No circularity in derivation chain

full rationale

The paper describes an LLM RAG+CoT pipeline that converts external rulebooks into executable rules, followed by a deterministic pose-based kinematic judge and a caching optimization, all evaluated on the independent CFRep dataset with measured RTF and speedup numbers on Jetson hardware. No equations, parameters, or claims reduce by construction to their own inputs; there are no self-citations that bear the central load, no fitted quantities renamed as predictions, and no ansatz or uniqueness results imported from prior author work.
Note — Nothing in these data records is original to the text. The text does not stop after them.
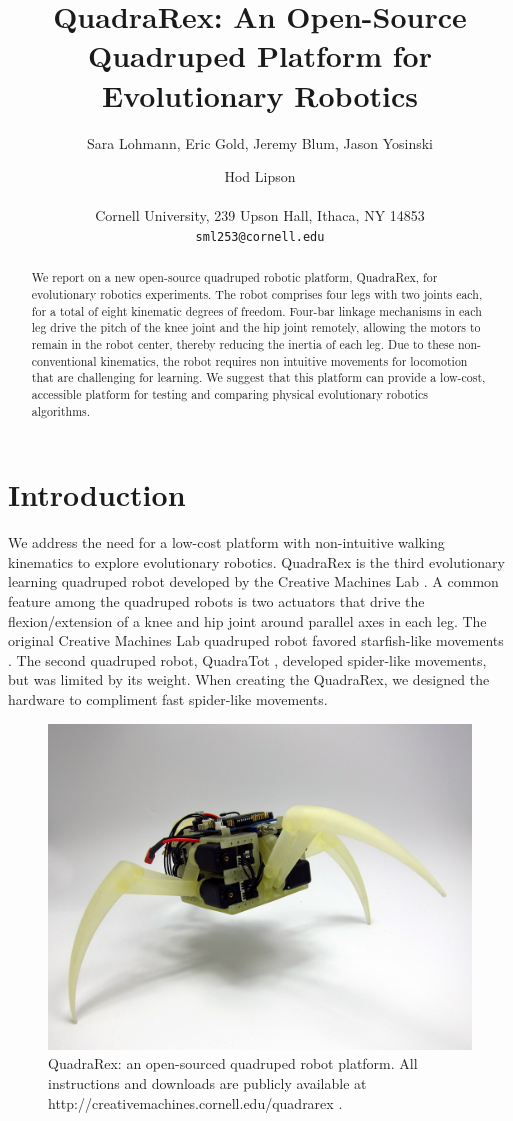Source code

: \documentclass[letterpaper]{article}
\title{QuadraRex: An Open-Source Quadruped Platform for Evolutionary Robotics}
\author{Sara Lohmann, Eric Gold, Jeremy Blum, Jason Yosinski \and Hod Lipson \\
\mbox{}\\
Cornell University, 239 Upson Hall, Ithaca, NY 14853 \\
\texttt{sml253@cornell.edu}}
\begin{document}
\maketitle

\begin{abstract}
We report on a new open-source quadruped robotic platform, QuadraRex,
for evolutionary robotics experiments. The robot comprises four legs
with two joints each, for a total of eight kinematic degrees of
freedom. Four-bar linkage mechanisms in each leg drive the pitch of
the knee joint and the hip joint remotely, allowing the motors to
remain in the robot center, thereby reducing the inertia of each
leg. Due to these non-conventional kinematics, the robot requires non
intuitive movements for locomotion that are challenging for
learning. We suggest that this platform can provide a low-cost,
accessible platform for testing and comparing physical evolutionary
robotics algorithms.
\end{abstract}



\section{Introduction}

We address the need for a low-cost platform with non-intuitive walking
kinematics to explore evolutionary robotics. QuadraRex is the third
evolutionary learning quadruped robot developed by the Creative
Machines Lab \citep{HL, JY}. A common feature among the quadruped
robots is two actuators that drive the flexion/extension of a knee and
hip joint around parallel axes in each leg. The original Creative
Machines Lab quadruped robot favored starfish-like movements
\citep{HL}. The second quadruped robot, QuadraTot \citep{JY},
developed spider-like movements, but was limited by its weight. When
creating the QuadraRex, we designed the hardware to compliment fast
spider-like movements.

\begin{figure}[t]
\begin{center}
\includegraphics[width=.45\textwidth]{fig1.jpg}
\caption{QuadraRex: an open-sourced quadruped robot platform. All
  instructions and downloads are publicly available at
  http://creativemachines.cornell.edu/quadrarex \citep{WEB}.}
\label{fig1}
\end{center}
\end{figure}
\end{document}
The performance assertions are grounded in external data and timing measurements rather than tautological re-derivations.

Axiom & Free-Parameter Ledger

0 free parameters · 2 axioms · 0 invented entities

The framework depends on standard assumptions about pose estimation reliability and LLM rule extraction fidelity but introduces no explicit free parameters, new physical entities, or ad-hoc axioms beyond domain-standard computer vision and language model capabilities.

axioms (2)
  • domain assumption Pose estimation from video provides sufficiently accurate kinematic data for validating fitness movement rules.
    The judging system relies on pose-guided kinematic reasoning to determine rep validity and temporal boundaries.
  • domain assumption LLM retrieval-augmented generation with chain-of-thought produces faithful machine-readable rule representations from unstructured text.
    Central pipeline step for converting rulebooks into executable form.